Times ranged from a low of slightly more than 1 day (29 to 34 h) at 220 F to a high of 11 to 12 days (226 to 287 h) at 140 F. An analysis of variance showed that the effect of drying temperature on drying time was statistically significant, but that the differences in drying times observed for stacking versus piling were not statistically significant. Parallel stacking is more efficient than random piling because of kiln capacity and energy parallel should also be considered. use, but the increased effort required to stack


----------



## flyingcow (Sep 29, 2009)

My only observation would be is when you get 2 yrs ahead, don't put it in to the garage until late fall. I have a insulated garage I keep my wood in. Once wood goes inside garage, the drying slows to a crawl. Wood stacked on pallets and have pallets against walls. Nothing beats outside in the open. You'd have a hard time convincing me that heating a woodshed to help drying the wood will save $$. As pointed out above, split it small. Maybe build a rack or two to hang over boiler. Or store directly beside boiler, on a pallet. Keep rotating a couple of days of wood. Moving air would be a big plus, especially without sucking up electricity.


----------



## mole (Sep 29, 2009)

I have a Seton, similar to the Greenwood.  I have found that I can get the big rounds to drop from 20-30% moisture to 10-20% in about 2-3 weeks by  stacking them in front of the boiler door, maybe 4-5 feet away so it isn't a fire hazard.   I'll stack a 5-6ft high row by maybe 10-12'long.  The radiant heat coming off the door is pretty  good for drying wood.  If you check the end of the log facing the boiler, you might get 3-10% moisture, but if you check the back of the log, more like 10-20%.  I think the water wicks out slowly and there's a moisture gradiant from the center of the log outward.   
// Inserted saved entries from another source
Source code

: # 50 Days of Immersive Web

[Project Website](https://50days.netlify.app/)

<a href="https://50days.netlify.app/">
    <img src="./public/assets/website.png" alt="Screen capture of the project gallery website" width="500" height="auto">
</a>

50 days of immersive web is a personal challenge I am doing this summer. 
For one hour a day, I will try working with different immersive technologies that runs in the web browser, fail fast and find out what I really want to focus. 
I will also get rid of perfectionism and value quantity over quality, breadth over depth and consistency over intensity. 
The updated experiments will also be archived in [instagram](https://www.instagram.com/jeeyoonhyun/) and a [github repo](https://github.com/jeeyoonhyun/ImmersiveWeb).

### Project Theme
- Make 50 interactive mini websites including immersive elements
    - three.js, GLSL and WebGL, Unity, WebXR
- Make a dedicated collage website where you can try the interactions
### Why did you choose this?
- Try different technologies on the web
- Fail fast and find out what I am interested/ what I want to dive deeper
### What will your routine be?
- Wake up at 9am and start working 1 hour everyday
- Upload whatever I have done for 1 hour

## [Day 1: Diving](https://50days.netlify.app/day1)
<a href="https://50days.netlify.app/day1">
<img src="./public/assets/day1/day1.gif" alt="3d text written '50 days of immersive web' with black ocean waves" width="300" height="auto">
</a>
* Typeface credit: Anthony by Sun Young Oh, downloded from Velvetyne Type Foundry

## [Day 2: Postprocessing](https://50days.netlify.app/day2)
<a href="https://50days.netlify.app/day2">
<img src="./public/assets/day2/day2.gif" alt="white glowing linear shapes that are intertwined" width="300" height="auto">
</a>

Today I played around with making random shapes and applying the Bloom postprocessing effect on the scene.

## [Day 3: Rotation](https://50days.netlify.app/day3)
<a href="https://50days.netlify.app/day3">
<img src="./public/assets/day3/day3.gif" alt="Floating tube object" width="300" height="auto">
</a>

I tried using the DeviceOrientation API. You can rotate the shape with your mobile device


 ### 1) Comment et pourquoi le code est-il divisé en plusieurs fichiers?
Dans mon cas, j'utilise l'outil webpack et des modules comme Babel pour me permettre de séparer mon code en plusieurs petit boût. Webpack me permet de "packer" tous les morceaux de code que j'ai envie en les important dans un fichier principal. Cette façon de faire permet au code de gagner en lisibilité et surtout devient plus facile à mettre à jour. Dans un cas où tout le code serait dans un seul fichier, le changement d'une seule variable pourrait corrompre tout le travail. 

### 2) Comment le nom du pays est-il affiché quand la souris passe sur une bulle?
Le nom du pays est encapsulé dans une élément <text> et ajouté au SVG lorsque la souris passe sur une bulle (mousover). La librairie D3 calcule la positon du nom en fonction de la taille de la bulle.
I strive to get my wood down under 15%.   After drying the wood in front of the boiler for 2-3 weeks, I move the dry stuff to the side of the boiler (where there is a little radiant heat.) I use this stack to burn  while the next "batch" is drying.  No doubt it's some extra handling, but I think I get a bit more heat out of the wood this way.    It  helps that I only burn about 4-1/2 cords/yr.  I think if my consumption were higher, there might not be enough time to dry it as well.

JR


----------



## Huskurdu (Sep 29, 2009)

AlaskaWoodburner said:
			
		

> My alternative to free wood is heating oil which is going for $2.70 a gallon today so I need to burn this wood this winter.  I know that I could get by by mixing the wet wood with my dry wood.  I think that speeding up the drying process a little would give me better results.  I found some kiln drying manuals and they heat the wood to 140 degrees for 10 days to get from fresh cut to >30%.  Since the shed gets to 60-70 this time of year from latent heat from the boiler and chimney pipe it would not take too many BTU's to get to 100+ for a week or two with a couple of box fans circulating the air.
> 
> I need to build a dump zone for safety purposes anyways so I might as well make an experiment out of it.  I ordered a automag zone valve today.  I have an idea to build a DIY heat exchanger with a couple of sections of old baseboard and some 3/4" tees.  I was going to put it together so you could tye-wrap a box fan too it and you have a 3-speed heat exchanger.



Your sig says you're burning ina 'Greenwood' so didn't they tell you that green/wet wood is ok?  

np


----------



## iceman (Sep 29, 2009)

make sure you have an exhuast fan.... if you dont get humidity out you will ruin your shed and the wood will take longer to dry...


----------



## mike1234 (Sep 29, 2009)

I have 20 or 25 splits in the house, cut from live trees last winter, that are in the fireplace wood bin just because they look good sitting there.  Over 30% on the moister meter.  The same wood sitting outside is more like 22 - 25%.  I think unless there is a way to get rid of the humidity, the heat of being inside isn't helping.  At least put a fan in front of the stack and blow air across the wood when you heat the room.


----------